** PROVIDED ENTRIES follows **

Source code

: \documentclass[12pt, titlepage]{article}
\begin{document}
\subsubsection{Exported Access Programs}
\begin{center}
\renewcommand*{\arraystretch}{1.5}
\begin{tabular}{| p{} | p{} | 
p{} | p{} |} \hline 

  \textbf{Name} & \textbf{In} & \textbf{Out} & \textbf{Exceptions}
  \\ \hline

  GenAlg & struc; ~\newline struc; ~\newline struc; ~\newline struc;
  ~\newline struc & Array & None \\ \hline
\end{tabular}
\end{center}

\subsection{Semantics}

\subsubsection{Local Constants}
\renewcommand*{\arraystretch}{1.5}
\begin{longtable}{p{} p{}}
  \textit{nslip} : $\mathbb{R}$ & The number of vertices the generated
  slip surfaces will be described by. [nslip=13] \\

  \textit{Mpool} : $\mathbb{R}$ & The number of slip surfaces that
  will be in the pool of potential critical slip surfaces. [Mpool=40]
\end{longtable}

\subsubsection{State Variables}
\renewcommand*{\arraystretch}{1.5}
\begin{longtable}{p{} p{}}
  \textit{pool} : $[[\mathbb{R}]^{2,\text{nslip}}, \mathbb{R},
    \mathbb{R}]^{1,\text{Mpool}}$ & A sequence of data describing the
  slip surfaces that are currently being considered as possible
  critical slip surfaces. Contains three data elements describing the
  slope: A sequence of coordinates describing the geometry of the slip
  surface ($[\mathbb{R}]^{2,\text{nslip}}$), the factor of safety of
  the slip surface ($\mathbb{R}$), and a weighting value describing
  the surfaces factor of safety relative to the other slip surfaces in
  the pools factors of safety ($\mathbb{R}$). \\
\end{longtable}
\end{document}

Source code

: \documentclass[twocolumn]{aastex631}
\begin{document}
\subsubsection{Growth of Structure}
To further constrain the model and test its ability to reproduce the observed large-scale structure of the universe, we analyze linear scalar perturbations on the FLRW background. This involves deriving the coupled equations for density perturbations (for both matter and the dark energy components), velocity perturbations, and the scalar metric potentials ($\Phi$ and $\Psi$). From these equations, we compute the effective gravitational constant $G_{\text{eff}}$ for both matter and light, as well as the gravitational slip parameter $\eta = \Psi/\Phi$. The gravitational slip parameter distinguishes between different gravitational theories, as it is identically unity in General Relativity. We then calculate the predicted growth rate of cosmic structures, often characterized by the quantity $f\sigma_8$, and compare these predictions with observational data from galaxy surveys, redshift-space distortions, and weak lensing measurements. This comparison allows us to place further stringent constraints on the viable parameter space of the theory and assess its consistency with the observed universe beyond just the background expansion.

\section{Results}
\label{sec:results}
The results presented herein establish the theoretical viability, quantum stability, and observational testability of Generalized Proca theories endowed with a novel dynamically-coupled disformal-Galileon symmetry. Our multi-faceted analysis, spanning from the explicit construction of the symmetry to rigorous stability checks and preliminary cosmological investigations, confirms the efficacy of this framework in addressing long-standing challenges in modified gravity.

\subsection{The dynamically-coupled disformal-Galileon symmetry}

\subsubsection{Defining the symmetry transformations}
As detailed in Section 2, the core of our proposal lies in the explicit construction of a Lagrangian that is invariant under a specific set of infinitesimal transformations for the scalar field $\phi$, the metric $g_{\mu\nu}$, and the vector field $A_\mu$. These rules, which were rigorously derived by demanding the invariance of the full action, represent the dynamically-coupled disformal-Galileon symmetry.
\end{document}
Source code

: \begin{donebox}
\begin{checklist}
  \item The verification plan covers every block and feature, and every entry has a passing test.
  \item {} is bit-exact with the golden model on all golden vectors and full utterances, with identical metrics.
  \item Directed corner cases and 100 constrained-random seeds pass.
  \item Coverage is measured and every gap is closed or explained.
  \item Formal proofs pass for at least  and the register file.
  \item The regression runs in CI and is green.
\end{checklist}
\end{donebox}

** End of PROVIDED ENTRIES **

BRIEF: Provide an exact reproduction of all the entries shown above.

SOLUTION TO THIS PROBLEM:
Source code

: \documentclass[12pt, titlepage]{article}
\begin{document}
\subsubsection{Exported Access Programs}
\begin{center}
\renewcommand*{\arraystretch}{1.5}
\begin{tabular}{| p{} | p{} | 
p{} | p{} |} \hline 

  \textbf{Name} & \textbf{In} & \textbf{Out} & \textbf{Exceptions}
  \\ \hline

  GenAlg & struc; ~\newline struc; ~\newline struc; ~\newline struc;
  ~\newline struc & Array & None \\ \hline
\end{tabular}
\end{center}

\subsection{Semantics}

\subsubsection{Local Constants}
\renewcommand*{\arraystretch}{1.5}
\begin{longtable}{p{} p{}}
  \textit{nslip} : $\mathbb{R}$ & The number of vertices the generated
  slip surfaces will be described by. [nslip=13] \\

  \textit{Mpool} : $\mathbb{R}$ & The number of slip surfaces that
  will be in the pool of potential critical slip surfaces. [Mpool=40]
\end{longtable}

\subsubsection{State Variables}
\renewcommand*{\arraystretch}{1.5}
\begin{longtable}{p{} p{}}
  \textit{pool} : $[[\mathbb{R}]^{2,\text{nslip}}, \mathbb{R},
    \mathbb{R}]^{1,\text{Mpool}}$ & A sequence of data describing the
  slip surfaces that are currently being considered as possible
  critical slip surfaces. Contains three data elements describing the
  slope: A sequence of coordinates describing the geometry of the slip
  surface ($[\mathbb{R}]^{2,\text{nslip}}$), the factor of safety of
  the slip surface ($\mathbb{R}$), and a weighting value describing
  the surfaces factor of safety relative to the other slip surfaces in
  the pools factors of safety ($\mathbb{R}$). \\
\end{longtable}
\end{document}

Source code

: \documentclass[twocolumn]{aastex631}
\begin{document}
\subsubsection{Growth of Structure}
To further constrain the model and test its ability to reproduce the observed large-scale structure of the universe, we analyze linear scalar perturbations on the FLRW background. This involves deriving the coupled equations for density perturbations (for both matter and the dark energy components), velocity perturbations, and the scalar metric potentials ($\Phi$ and $\Psi$). From these equations, we compute the effective gravitational constant $G_{\text{eff}}$ for both matter and light, as well as the gravitational slip parameter $\eta = \Psi/\Phi$. The gravitational slip parameter distinguishes between different gravitational theories, as it is identically unity in General Relativity. We then calculate the predicted growth rate of cosmic structures, often characterized by the quantity $f\sigma_8$, and compare these predictions with observational data from galaxy surveys, redshift-space distortions, and weak lensing measurements. This comparison allows us to place further stringent constraints on the viable parameter space of the theory and assess its consistency with the observed universe beyond just the background expansion.

\section{Results}
\label{sec:results}
The results presented herein establish the theoretical viability, quantum stability, and observational testability of Generalized Proca theories endowed with a novel dynamically-coupled disformal-Galileon symmetry. Our multi-faceted analysis, spanning from the explicit construction of the symmetry to rigorous stability checks and preliminary cosmological investigations, confirms the efficacy of this framework in addressing long-standing challenges in modified gravity.

\subsection{The dynamically-coupled disformal-Galileon symmetry}

\subsubsection{Defining the symmetry transformations}
As detailed in Section 2, the core of our proposal lies in the explicit construction of a Lagrangian that is invariant under a specific set of infinitesimal transformations for the scalar field $\phi$, the metric $g_{\mu\nu}$, and the vector field $A_\mu$. These rules, which were rigorously derived by demanding the invariance of the full action, represent the dynamically-coupled disformal-Galileon symmetry.
\end{document}
Source code

: \begin{donebox}
\begin{checklist}
  \item The verification plan covers every block and feature, and every entry has a passing test.
  \item {} is bit-exact with the golden model on all golden vectors and full utterances, with identical metrics.
  \item Directed corner cases and 100 constrained-random seeds pass.
  \item Coverage is measured and every gap is closed or explained.
  \item Formal proofs pass for at least  and the register file.
  \item The regression runs in CI and is green.
\end{checklist}
\end{donebox}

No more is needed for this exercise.